• _TRY IT_:
Repeat all of the data below word for word, keeping no images.

• _PROVIDED RECORDS_:
•••••

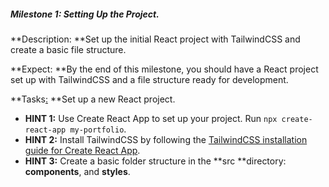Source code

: ##### Milestone 1: Setting Up the Project.

**Description: **Set up the initial React project with TailwindCSS and create a basic file structure.

**Expect: **By the end of this milestone, you should have a React project set up with TailwindCSS and a file structure ready for development.

**Tasks<span style="text-decoration:underline;">:</span> **Set up a new React project.



* **HINT 1:** Use Create React App to set up your project. Run `npx create-react-app my-portfolio`.
* **HINT 2:**  Install TailwindCSS by following the [TailwindCSS installation guide for Create React App](https://tailwindcss.com/docs/guides/create-react-app).
* **HINT 3:** Create a basic folder structure in the **src **directory: **components**, and **styles**.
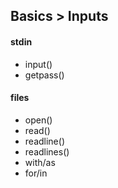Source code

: ## Basics > Inputs

#### stdin
 - input()
 - getpass()

#### files
 - open()
 - read()
 - readline()
 - readlines()
 - with/as
 - for/in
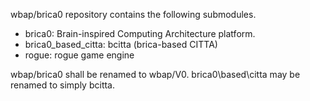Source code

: 
wbap/brica0 repository contains the following submodules.

* brica0:  Brain-inspired Computing Architecture platform.
* brica0\_based\_citta:  bcitta (brica-based CITTA)
* rogue: rogue game engine

wbap/brica0 shall be renamed to wbap/V0.
brica0\based\citta may be renamed to simply bcitta.


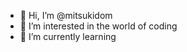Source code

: - 👋 Hi, I’m @mitsukidom
- 👀 I’m interested in the world of coding
- 🌱 I’m currently learning

<!---
mitsukidom/mitsukidom is a ✨ special ✨ repository because its `README.md` (this file) appears on your GitHub profile.
You can click the Preview link to take a look at your changes.
--->
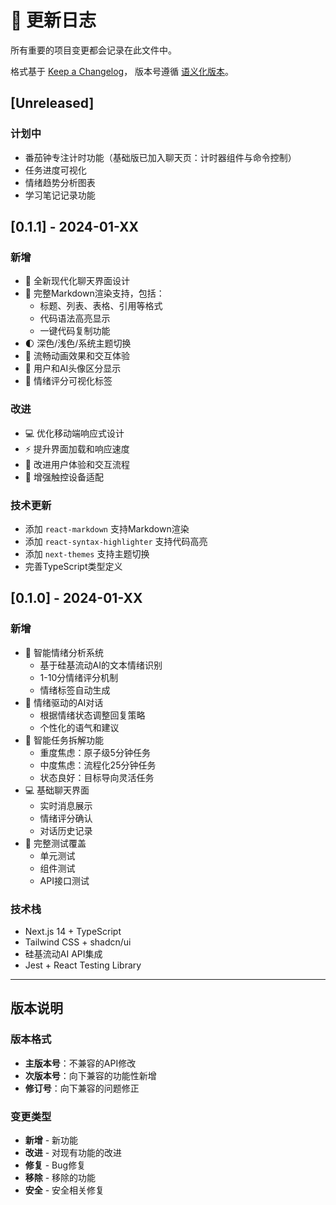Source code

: # 📝 更新日志

所有重要的项目变更都会记录在此文件中。

格式基于 [Keep a Changelog](https://keepachangelog.com/zh-CN/1.0.0/)，
版本号遵循 [语义化版本](https://semver.org/lang/zh-CN/)。

## [Unreleased]

### 计划中
- 番茄钟专注计时功能（基础版已加入聊天页：计时器组件与命令控制）
- 任务进度可视化
- 情绪趋势分析图表
- 学习笔记记录功能

## [0.1.1] - 2024-01-XX

### 新增
- 🎨 全新现代化聊天界面设计
- 📝 完整Markdown渲染支持，包括：
  - 标题、列表、表格、引用等格式
  - 代码语法高亮显示
  - 一键代码复制功能
- 🌓 深色/浅色/系统主题切换
- 🚀 流畅动画效果和交互体验
- 👤 用户和AI头像区分显示
- 🧠 情绪评分可视化标签

### 改进
- 💻 优化移动端响应式设计
- ⚡ 提升界面加载和响应速度
- 🎯 改进用户体验和交互流程
- 📱 增强触控设备适配

### 技术更新
- 添加 `react-markdown` 支持Markdown渲染
- 添加 `react-syntax-highlighter` 支持代码高亮
- 添加 `next-themes` 支持主题切换
- 完善TypeScript类型定义

## [0.1.0] - 2024-01-XX

### 新增
- 🤖 智能情绪分析系统
  - 基于硅基流动AI的文本情绪识别
  - 1-10分情绪评分机制
  - 情绪标签自动生成
- 💬 情绪驱动的AI对话
  - 根据情绪状态调整回复策略
  - 个性化的语气和建议
- 🎯 智能任务拆解功能
  - 重度焦虑：原子级5分钟任务
  - 中度焦虑：流程化25分钟任务
  - 状态良好：目标导向灵活任务
- 💻 基础聊天界面
  - 实时消息展示
  - 情绪评分确认
  - 对话历史记录
- 🧪 完整测试覆盖
  - 单元测试
  - 组件测试
  - API接口测试

### 技术栈
- Next.js 14 + TypeScript
- Tailwind CSS + shadcn/ui
- 硅基流动AI API集成
- Jest + React Testing Library

---

## 版本说明

### 版本格式
- **主版本号**：不兼容的API修改
- **次版本号**：向下兼容的功能性新增
- **修订号**：向下兼容的问题修正

### 变更类型
- **新增** - 新功能
- **改进** - 对现有功能的改进
- **修复** - Bug修复
- **移除** - 移除的功能
- **安全** - 安全相关修复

•••••

• _WORKED SOLUTION_:
Source code

: ##### Milestone 1: Setting Up the Project.

**Description: **Set up the initial React project with TailwindCSS and create a basic file structure.

**Expect: **By the end of this milestone, you should have a React project set up with TailwindCSS and a file structure ready for development.

**Tasks<span style="text-decoration:underline;">:</span> **Set up a new React project.



* **HINT 1:** Use Create React App to set up your project. Run `npx create-react-app my-portfolio`.
* **HINT 2:**  Install TailwindCSS by following the [TailwindCSS installation guide for Create React App](https://tailwindcss.com/docs/guides/create-react-app).
* **HINT 3:** Create a basic folder structure in the **src **directory: **components**, and **styles**.
Source code

: ## Basics > Inputs

#### stdin
 - input()
 - getpass()

#### files
 - open()
 - read()
 - readline()
 - readlines()
 - with/as
 - for/in
Source code

: 
wbap/brica0 repository contains the following submodules.

* brica0:  Brain-inspired Computing Architecture platform.
* brica0\_based\_citta:  bcitta (brica-based CITTA)
* rogue: rogue game engine

wbap/brica0 shall be renamed to wbap/V0.
brica0\based\citta may be renamed to simply bcitta.


Source code

: - 👋 Hi, I’m @mitsukidom
- 👀 I’m interested in the world of coding
- 🌱 I’m currently learning

<!---
mitsukidom/mitsukidom is a ✨ special ✨ repository because its `README.md` (this file) appears on your GitHub profile.
You can click the Preview link to take a look at your changes.
--->
Source code

: # 📝 更新日志

所有重要的项目变更都会记录在此文件中。

格式基于 [Keep a Changelog](https://keepachangelog.com/zh-CN/1.0.0/)，
版本号遵循 [语义化版本](https://semver.org/lang/zh-CN/)。

## [Unreleased]

### 计划中
- 番茄钟专注计时功能（基础版已加入聊天页：计时器组件与命令控制）
- 任务进度可视化
- 情绪趋势分析图表
- 学习笔记记录功能

## [0.1.1] - 2024-01-XX

### 新增
- 🎨 全新现代化聊天界面设计
- 📝 完整Markdown渲染支持，包括：
  - 标题、列表、表格、引用等格式
  - 代码语法高亮显示
  - 一键代码复制功能
- 🌓 深色/浅色/系统主题切换
- 🚀 流畅动画效果和交互体验
- 👤 用户和AI头像区分显示
- 🧠 情绪评分可视化标签

### 改进
- 💻 优化移动端响应式设计
- ⚡ 提升界面加载和响应速度
- 🎯 改进用户体验和交互流程
- 📱 增强触控设备适配

### 技术更新
- 添加 `react-markdown` 支持Markdown渲染
- 添加 `react-syntax-highlighter` 支持代码高亮
- 添加 `next-themes` 支持主题切换
- 完善TypeScript类型定义

## [0.1.0] - 2024-01-XX

### 新增
- 🤖 智能情绪分析系统
  - 基于硅基流动AI的文本情绪识别
  - 1-10分情绪评分机制
  - 情绪标签自动生成
- 💬 情绪驱动的AI对话
  - 根据情绪状态调整回复策略
  - 个性化的语气和建议
- 🎯 智能任务拆解功能
  - 重度焦虑：原子级5分钟任务
  - 中度焦虑：流程化25分钟任务
  - 状态良好：目标导向灵活任务
- 💻 基础聊天界面
  - 实时消息展示
  - 情绪评分确认
  - 对话历史记录
- 🧪 完整测试覆盖
  - 单元测试
  - 组件测试
  - API接口测试

### 技术栈
- Next.js 14 + TypeScript
- Tailwind CSS + shadcn/ui
- 硅基流动AI API集成
- Jest + React Testing Library

---

## 版本说明

### 版本格式
- **主版本号**：不兼容的API修改
- **次版本号**：向下兼容的功能性新增
- **修订号**：向下兼容的问题修正

### 变更类型
- **新增** - 新功能
- **改进** - 对现有功能的改进
- **修复** - Bug修复
- **移除** - 移除的功能
- **安全** - 安全相关修复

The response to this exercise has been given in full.